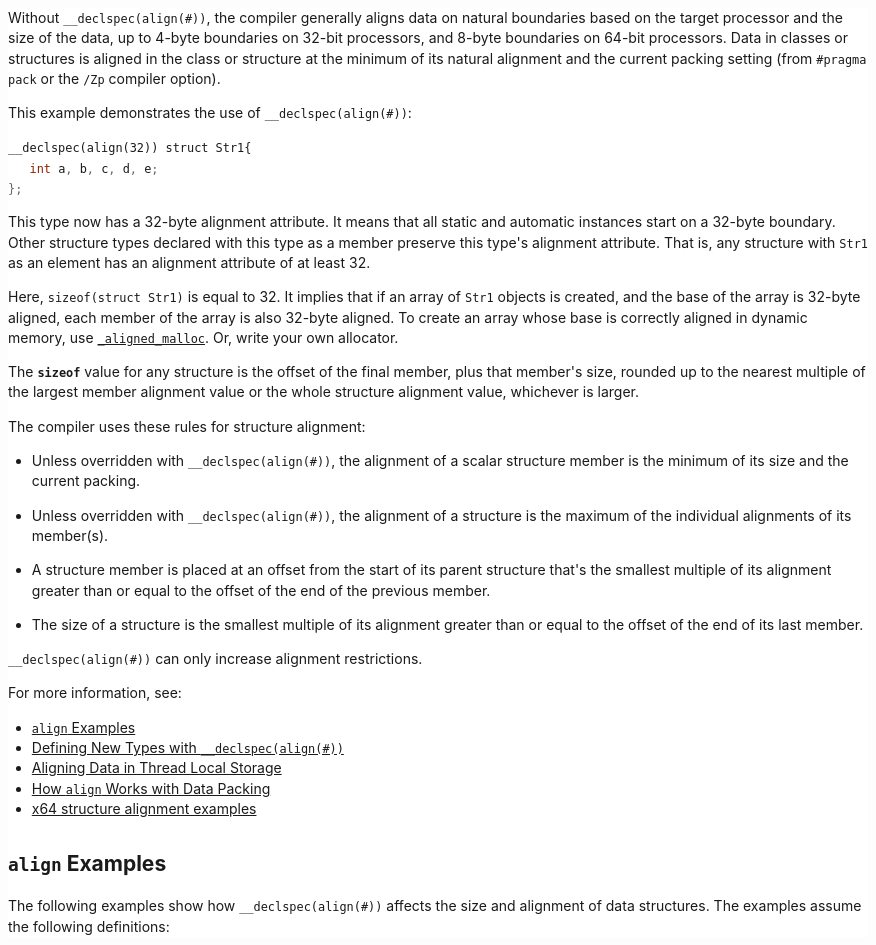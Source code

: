 Without `__declspec(align(#))`, the compiler generally aligns data on natural boundaries based on the target processor and the size of the data, up to 4-byte boundaries on 32-bit processors, and 8-byte boundaries on 64-bit processors. Data in classes or structures is aligned in the class or structure at the minimum of its natural alignment and the current packing setting (from `#pragma pack` or the `/Zp` compiler option).

This example demonstrates the use of `__declspec(align(#))`:

```cpp
__declspec(align(32)) struct Str1{
   int a, b, c, d, e;
};
```

This type now has a 32-byte alignment attribute. It means that all static and automatic instances start on a 32-byte boundary. Other structure types declared with this type as a member preserve this type's alignment attribute. That is, any structure with `Str1` as an element has an alignment attribute of at least 32.

Here, `sizeof(struct Str1)` is equal to 32. It implies that if an array of `Str1` objects is created, and the base of the array is 32-byte aligned, each member of the array is also 32-byte aligned. To create an array whose base is correctly aligned in dynamic memory, use [`_aligned_malloc`](../c-runtime-library/reference/aligned-malloc.md). Or, write your own allocator.

The **`sizeof`** value for any structure is the offset of the final member, plus that member's size, rounded up to the nearest multiple of the largest member alignment value or the whole structure alignment value, whichever is larger.

The compiler uses these rules for structure alignment:

- Unless overridden with `__declspec(align(#))`, the alignment of a scalar structure member is the minimum of its size and the current packing.

- Unless overridden with `__declspec(align(#))`, the alignment of a structure is the maximum of the individual alignments of its member(s).

- A structure member is placed at an offset from the start of its parent structure that's the smallest multiple of its alignment greater than or equal to the offset of the end of the previous member.

- The size of a structure is the smallest multiple of its alignment greater than or equal to the offset of the end of its last member.

`__declspec(align(#))` can only increase alignment restrictions.

For more information, see:

- [`align` Examples](#vclrfalignexamples)
- [Defining New Types with `__declspec(align(#))`](#vclrf_declspecaligntypedef)
- [Aligning Data in Thread Local Storage](#vclrfthreadlocalstorageallocation)
- [How `align` Works with Data Packing](#vclrfhowalignworkswithdatapacking)
- [x64 structure alignment examples](../build/x64-software-conventions.md#x64-structure-alignment-examples)

## <a name="vclrfalignexamples"></a> `align` Examples

The following examples show how `__declspec(align(#))` affects the size and alignment of data structures. The examples assume the following definitions:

Your goal:
The exercise is to copy out every line above that has the word "aligned" in it.

Your solution:
: Without `__declspec(align(#))`, the compiler generally aligns data on natural boundaries based on the target processor and the size of the data, up to 4-byte boundaries on 32-bit processors, and 8-byte boundaries on 64-bit processors. Data in classes or structures is aligned in the class or structure at the minimum of its natural alignment and the current packing setting (from `#pragma pack` or the `/Zp` compiler option).
Here, `sizeof(struct Str1)` is equal to 32. It implies that if an array of `Str1` objects is created, and the base of the array is 32-byte aligned, each member of the array is also 32-byte aligned. To create an array whose base is correctly aligned in dynamic memory, use [`_aligned_malloc`](../c-runtime-library/reference/aligned-malloc.md). Or, write your own allocator.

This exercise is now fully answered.